Satellite imagery specialist ICEYE is continuing its expansion in the United States and signed contracts worth $ 50 million last year

Three ICEYE satellites, the trio of silver cube-shaped spaceships visible on top of the stack, on SpaceX’s Transporter-1 mission in January 2021.

ICE

Finnish satellite imagery company ICEYE continues to expand its US business, announcing on Wednesday that it signed $ 50 million in contracts for its services last year and hired several new executives, including a former Tesla leader.

ICEYE Co-Founder and CEO Rafal Modrzewski told CNBC that overall revenue growth last year was “an unexpected result” in light of the COVID-19 pandemic, representing nearly 10 times the company’s 2019 growth in contracts.

“It definitely exceeded expectations and we’re seeing that trend continue,” said Modrzewski.

The company’s business is based on combining a special type of image called synthetic aperture radar (SAR) with a form factor the size of a suitcase. This reduces the cost of launching multiple satellites to create a network that can map multiple locations on earth times a day.

ICEYE isn’t the only one following the SAR image market. San Francisco-based Capella Space recently deployed its own orbiting SAR satellites to capture a portion of the Earth news market, valued at approximately $ 60 billion.

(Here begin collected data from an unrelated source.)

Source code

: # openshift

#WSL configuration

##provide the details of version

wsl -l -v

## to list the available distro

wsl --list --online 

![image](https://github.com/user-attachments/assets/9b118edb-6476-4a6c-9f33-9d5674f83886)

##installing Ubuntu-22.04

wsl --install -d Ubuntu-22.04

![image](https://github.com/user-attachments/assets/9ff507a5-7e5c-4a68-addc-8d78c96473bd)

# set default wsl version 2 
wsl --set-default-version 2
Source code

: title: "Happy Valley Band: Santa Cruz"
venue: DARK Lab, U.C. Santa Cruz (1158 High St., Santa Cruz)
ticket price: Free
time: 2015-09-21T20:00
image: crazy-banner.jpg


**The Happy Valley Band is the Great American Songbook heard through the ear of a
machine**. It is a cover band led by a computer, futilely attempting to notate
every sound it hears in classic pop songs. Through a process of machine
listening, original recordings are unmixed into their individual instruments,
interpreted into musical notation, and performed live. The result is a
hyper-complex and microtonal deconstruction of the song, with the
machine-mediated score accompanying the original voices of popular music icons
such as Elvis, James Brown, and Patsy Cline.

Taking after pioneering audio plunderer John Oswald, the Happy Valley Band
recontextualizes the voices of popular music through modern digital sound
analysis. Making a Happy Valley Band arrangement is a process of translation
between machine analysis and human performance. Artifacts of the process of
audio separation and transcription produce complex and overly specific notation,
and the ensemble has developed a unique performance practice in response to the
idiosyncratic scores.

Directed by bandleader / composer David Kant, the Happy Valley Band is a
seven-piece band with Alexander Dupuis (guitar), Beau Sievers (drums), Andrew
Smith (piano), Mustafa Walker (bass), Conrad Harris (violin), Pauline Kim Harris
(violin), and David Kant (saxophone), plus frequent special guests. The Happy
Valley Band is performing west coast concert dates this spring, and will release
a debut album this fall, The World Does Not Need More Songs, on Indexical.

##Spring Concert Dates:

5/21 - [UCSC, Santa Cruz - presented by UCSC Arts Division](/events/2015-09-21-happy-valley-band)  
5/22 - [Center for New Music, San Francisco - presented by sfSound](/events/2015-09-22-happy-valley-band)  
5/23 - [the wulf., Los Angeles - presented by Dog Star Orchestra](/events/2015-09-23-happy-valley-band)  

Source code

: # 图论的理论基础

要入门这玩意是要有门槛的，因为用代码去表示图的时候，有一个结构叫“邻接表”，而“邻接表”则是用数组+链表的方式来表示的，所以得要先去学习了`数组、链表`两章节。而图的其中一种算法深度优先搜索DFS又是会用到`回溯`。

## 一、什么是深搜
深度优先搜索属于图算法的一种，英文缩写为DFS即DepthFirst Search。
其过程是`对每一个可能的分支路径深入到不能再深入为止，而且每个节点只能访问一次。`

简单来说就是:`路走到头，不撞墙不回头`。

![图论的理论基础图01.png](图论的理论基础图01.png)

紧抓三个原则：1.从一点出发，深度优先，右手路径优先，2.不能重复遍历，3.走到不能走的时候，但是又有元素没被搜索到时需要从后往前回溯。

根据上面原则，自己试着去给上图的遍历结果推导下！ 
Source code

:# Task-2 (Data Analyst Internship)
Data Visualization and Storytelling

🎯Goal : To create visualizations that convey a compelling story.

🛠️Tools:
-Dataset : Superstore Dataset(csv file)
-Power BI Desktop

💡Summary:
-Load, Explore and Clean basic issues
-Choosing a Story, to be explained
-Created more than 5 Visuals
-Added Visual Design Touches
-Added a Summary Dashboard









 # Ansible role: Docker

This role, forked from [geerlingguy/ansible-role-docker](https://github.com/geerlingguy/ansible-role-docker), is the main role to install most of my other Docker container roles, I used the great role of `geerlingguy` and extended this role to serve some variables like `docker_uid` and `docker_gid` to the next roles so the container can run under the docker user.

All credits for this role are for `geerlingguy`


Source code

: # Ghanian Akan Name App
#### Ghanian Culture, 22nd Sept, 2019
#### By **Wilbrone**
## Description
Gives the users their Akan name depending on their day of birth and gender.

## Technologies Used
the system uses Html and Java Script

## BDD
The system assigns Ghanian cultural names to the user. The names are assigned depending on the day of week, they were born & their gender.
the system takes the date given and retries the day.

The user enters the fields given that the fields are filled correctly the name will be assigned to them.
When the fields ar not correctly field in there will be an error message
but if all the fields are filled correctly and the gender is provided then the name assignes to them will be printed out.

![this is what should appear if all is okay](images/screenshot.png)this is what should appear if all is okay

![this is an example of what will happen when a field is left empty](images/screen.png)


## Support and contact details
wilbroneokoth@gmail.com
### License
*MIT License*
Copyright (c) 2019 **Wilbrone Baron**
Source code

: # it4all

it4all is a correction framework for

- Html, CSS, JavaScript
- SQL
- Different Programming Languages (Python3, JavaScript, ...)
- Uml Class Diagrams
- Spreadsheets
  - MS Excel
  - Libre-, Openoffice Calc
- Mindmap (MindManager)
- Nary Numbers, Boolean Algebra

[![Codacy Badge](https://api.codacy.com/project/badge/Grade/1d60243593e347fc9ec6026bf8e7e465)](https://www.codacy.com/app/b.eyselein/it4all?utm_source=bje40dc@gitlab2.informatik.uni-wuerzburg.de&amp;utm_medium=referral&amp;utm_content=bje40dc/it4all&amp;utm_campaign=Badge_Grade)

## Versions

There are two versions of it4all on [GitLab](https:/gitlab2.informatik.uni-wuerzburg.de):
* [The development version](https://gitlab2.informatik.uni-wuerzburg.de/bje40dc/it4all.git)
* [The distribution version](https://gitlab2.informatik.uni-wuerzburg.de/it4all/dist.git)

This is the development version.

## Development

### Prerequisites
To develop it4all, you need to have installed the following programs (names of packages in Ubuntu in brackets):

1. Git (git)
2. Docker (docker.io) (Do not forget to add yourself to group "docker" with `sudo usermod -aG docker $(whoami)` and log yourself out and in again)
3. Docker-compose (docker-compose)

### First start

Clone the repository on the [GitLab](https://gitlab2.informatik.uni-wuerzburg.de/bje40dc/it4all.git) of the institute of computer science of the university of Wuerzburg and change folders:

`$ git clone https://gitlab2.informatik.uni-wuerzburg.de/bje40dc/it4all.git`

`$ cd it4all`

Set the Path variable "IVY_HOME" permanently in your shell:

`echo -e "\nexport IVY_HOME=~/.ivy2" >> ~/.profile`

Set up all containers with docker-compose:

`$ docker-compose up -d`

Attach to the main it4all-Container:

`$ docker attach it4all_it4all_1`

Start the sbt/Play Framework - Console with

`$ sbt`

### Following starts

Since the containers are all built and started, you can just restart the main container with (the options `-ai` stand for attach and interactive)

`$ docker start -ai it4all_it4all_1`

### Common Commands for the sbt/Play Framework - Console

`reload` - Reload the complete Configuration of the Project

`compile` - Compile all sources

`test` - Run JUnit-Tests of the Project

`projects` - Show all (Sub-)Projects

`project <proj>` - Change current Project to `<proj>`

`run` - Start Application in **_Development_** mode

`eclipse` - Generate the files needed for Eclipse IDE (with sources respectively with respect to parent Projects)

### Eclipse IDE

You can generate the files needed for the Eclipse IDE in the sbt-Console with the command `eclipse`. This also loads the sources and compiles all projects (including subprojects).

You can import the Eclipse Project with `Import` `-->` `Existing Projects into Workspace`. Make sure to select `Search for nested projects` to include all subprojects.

“We’re seeing the fastest percentage growth … in revenue from the commercial sector,” said Modrzewski.

The company is now working to further increase its sales, said Modrzewski, “from tens of millions of booked contracts to hundreds of millions”. This made it necessary to hire additional executives at ICEYE to “handle this hypergrowth phase,” he said. The company now has 280 employees worldwide.

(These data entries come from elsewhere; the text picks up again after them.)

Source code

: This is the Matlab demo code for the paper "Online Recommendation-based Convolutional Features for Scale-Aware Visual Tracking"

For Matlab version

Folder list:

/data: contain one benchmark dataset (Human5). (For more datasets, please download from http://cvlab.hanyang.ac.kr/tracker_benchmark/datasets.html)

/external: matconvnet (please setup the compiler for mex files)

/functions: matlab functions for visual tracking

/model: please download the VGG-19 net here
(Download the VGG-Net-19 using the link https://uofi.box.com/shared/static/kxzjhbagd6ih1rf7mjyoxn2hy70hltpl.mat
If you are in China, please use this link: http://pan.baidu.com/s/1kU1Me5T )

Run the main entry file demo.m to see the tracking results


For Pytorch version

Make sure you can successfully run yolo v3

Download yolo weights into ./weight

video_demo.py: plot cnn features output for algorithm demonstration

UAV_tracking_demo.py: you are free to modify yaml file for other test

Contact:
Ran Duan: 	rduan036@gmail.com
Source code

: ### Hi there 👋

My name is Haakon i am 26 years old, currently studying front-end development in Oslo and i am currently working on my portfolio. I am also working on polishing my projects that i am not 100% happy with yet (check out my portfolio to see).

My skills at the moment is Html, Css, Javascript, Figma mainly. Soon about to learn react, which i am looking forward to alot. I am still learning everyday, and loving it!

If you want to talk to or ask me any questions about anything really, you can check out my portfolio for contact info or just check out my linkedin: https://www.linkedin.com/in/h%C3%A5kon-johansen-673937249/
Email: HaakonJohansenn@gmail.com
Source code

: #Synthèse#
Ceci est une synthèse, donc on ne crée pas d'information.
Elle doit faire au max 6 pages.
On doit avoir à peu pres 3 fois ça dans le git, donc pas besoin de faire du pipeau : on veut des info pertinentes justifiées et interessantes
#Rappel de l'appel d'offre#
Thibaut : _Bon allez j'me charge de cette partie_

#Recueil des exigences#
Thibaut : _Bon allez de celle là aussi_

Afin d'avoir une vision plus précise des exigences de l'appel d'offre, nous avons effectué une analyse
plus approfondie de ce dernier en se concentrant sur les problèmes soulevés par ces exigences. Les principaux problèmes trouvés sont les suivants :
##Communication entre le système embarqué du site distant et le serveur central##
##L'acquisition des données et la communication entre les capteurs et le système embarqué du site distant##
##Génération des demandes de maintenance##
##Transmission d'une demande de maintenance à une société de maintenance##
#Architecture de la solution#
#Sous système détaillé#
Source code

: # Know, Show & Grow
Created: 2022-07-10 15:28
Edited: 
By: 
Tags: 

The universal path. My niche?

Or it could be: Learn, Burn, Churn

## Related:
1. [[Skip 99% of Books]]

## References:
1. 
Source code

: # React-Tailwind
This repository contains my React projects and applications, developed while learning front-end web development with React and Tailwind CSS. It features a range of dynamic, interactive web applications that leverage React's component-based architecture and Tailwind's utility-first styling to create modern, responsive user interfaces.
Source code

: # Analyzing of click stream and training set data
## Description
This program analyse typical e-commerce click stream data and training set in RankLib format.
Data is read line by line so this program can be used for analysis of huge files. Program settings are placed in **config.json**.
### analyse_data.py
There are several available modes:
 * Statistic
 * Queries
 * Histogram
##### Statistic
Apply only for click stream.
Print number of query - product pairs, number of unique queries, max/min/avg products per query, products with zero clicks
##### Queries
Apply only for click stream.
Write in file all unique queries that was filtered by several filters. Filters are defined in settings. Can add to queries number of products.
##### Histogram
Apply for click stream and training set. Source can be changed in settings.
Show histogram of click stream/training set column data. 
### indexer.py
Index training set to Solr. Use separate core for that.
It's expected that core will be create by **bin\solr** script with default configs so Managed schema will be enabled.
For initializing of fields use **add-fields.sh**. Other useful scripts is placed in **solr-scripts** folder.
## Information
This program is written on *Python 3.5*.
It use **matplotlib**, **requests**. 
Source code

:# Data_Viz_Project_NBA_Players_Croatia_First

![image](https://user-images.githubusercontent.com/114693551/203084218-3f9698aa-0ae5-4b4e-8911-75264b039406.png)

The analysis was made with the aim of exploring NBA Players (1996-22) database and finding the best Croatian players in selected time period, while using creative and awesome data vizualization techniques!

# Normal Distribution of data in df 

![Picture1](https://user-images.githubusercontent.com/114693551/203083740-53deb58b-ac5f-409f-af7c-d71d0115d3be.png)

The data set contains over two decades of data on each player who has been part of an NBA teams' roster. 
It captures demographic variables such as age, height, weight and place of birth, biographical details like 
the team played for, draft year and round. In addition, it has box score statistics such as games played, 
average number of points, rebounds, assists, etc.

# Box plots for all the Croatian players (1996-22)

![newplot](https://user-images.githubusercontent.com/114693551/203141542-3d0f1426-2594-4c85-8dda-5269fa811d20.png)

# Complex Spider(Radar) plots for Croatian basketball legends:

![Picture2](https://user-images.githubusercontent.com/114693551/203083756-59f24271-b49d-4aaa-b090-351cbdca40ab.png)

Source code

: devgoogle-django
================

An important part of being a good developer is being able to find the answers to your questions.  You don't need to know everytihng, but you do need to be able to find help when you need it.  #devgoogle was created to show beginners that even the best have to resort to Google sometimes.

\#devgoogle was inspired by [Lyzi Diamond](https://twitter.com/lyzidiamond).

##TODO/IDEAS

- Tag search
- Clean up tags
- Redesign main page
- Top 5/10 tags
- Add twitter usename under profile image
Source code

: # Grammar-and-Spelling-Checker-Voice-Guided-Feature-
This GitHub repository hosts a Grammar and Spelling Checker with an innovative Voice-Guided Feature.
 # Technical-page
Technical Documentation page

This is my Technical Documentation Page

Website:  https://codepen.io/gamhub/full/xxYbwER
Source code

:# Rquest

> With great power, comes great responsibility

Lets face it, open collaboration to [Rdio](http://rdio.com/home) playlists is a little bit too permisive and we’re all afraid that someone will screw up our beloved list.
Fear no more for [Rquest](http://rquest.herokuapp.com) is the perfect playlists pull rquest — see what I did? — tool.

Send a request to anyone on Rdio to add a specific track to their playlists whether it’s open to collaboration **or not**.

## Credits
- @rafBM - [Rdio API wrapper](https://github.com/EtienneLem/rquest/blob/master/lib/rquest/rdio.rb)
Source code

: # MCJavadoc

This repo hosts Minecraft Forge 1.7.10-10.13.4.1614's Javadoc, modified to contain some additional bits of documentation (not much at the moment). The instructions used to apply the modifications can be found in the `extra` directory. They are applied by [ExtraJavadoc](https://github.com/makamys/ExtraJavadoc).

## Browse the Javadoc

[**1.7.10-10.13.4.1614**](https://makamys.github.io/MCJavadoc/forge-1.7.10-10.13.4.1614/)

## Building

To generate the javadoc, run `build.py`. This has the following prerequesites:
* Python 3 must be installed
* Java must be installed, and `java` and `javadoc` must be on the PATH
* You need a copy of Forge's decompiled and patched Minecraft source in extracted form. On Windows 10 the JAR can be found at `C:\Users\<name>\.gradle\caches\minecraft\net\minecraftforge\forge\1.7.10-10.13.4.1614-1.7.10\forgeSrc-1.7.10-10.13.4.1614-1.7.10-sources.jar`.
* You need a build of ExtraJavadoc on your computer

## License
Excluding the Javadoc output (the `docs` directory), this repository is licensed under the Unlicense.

“Our plan for 2021 is really to grow the constellation and expand manufacturing capabilities to maintain this base as we need to respond to market demand,” said Modrzewski.

Another 10 satellites launched this year

Founded in 2015, Modrzewski has raised more than $ 150 million in venture funding to date, with 10 satellites being put into orbit.

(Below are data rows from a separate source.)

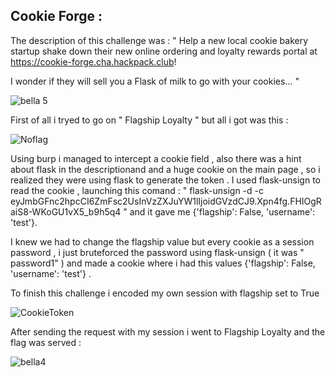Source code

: ## Cookie  Forge :

The description of this challenge was :
" Help a new local cookie bakery startup shake down their new online ordering and loyalty rewards portal at https://cookie-forge.cha.hackpack.club!

I wonder if they will sell you a Flask of milk to go with your cookies... "

![bella 5](https://user-images.githubusercontent.com/59454895/85864768-3db60200-b7c5-11ea-952d-4d1f70872df4.PNG)

First of all i tryed to go on " Flagship Loyalty " but all i got was this : 

![Noflag](https://user-images.githubusercontent.com/59454895/85865093-aac99780-b7c5-11ea-82b9-5bcfb1a9da42.PNG)

Using burp i managed to intercept a cookie field , also there was a hint about flask in the descriptionand and  a huge cookie on the main page , so i realized they were using flask to generate the token . I used flask-unsign to read the cookie , launching this comand :
" flask-unsign -d -c eyJmbGFnc2hpcCI6ZmFsc2UsInVzZXJuYW1lIjoidGVzdCJ9.Xpn4fg.FHIOgRaiS8-WKoGU1vX5_b9h5q4 " and it gave me {'flagship': False, 'username': 'test'}.

I knew we had to change the flagship value  but every cookie as a session password , i just bruteforced the password using flask-unsign ( it was " password1" ) and made a cookie where i had this values {'flagship': False, 'username': 'test'} .



To finish this challenge  i encoded my own session with flagship set to True

![CookieToken](https://user-images.githubusercontent.com/59454895/85865297-f8de9b00-b7c5-11ea-9088-dbeb39d9aadc.PNG)

After sending the request with my session i went to Flagship Loyalty and the flag was served :

![bella4](https://user-images.githubusercontent.com/59454895/85866326-82429d00-b7c7-11ea-8aef-d028385476e7.PNG)
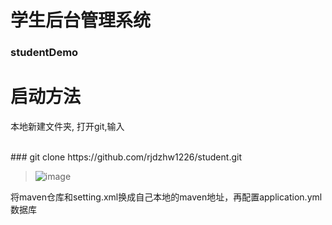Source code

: # 学生后台管理系统
### studentDemo
<h1>启动方法</h1>
<p>本地新建文件夹, 打开git,输入</p><br>
### git clone https://github.com/rjdzhw1226/student.git

>![image](https://github.com/rjdzhw1226/student/assets/101936023/2a25a094-48c9-46b8-9e16-c2128ee3dd0a)
<p>将maven仓库和setting.xml换成自己本地的maven地址，再配置application.yml数据库</p><br>

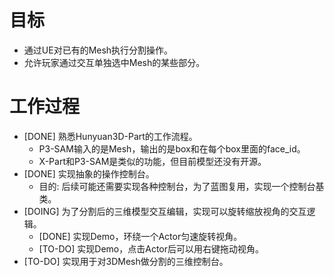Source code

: # 目标
- 通过UE对已有的Mesh执行分割操作。
- 允许玩家通过交互单独选中Mesh的某些部分。

# 工作过程
- [DONE] 熟悉Hunyuan3D-Part的工作流程。
	- P3-SAM输入的是Mesh，输出的是box和在每个box里面的face_id。
	- X-Part和P3-SAM是类似的功能，但目前模型还没有开源。
- [DONE] 实现抽象的操作控制台。
	- 目的: 后续可能还需要实现各种控制台，为了蓝图复用，实现一个控制台基类。
- [DOING] 为了分割后的三维模型交互编辑，实现可以旋转缩放视角的交互逻辑。
	- [DONE] 实现Demo，环绕一个Actor匀速旋转视角。
	- [TO-DO] 实现Demo，点击Actor后可以用右键拖动视角。
- [TO-DO] 实现用于对3DMesh做分割的三维控制台。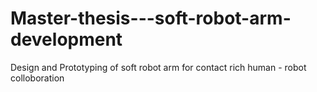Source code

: # Master-thesis---soft-robot-arm-development
Design and Prototyping of soft robot arm for contact rich human - robot colloboration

However, ICEYE plans to double that this year alone and put an additional 10 satellites into orbit on three different upcoming launches. The satellites will represent a next generation of capabilities for ICEYE, with Modrzewski noting that the first will be technology demonstrations.

“We usually call these satellite demonstrations because they’re the first – we don’t guarantee full commercial capability, although we will aim for 100% of the design. And then the follow-up missions will most likely be of this generation, but on a commercial basis,” Modrzewski said.

While ICEYE’s next-generation satellites have several improvements, Modrzewski highlighted the addition of a “multi-spot function” – the ability to fly over a location only once but deliver multiple images at the same time.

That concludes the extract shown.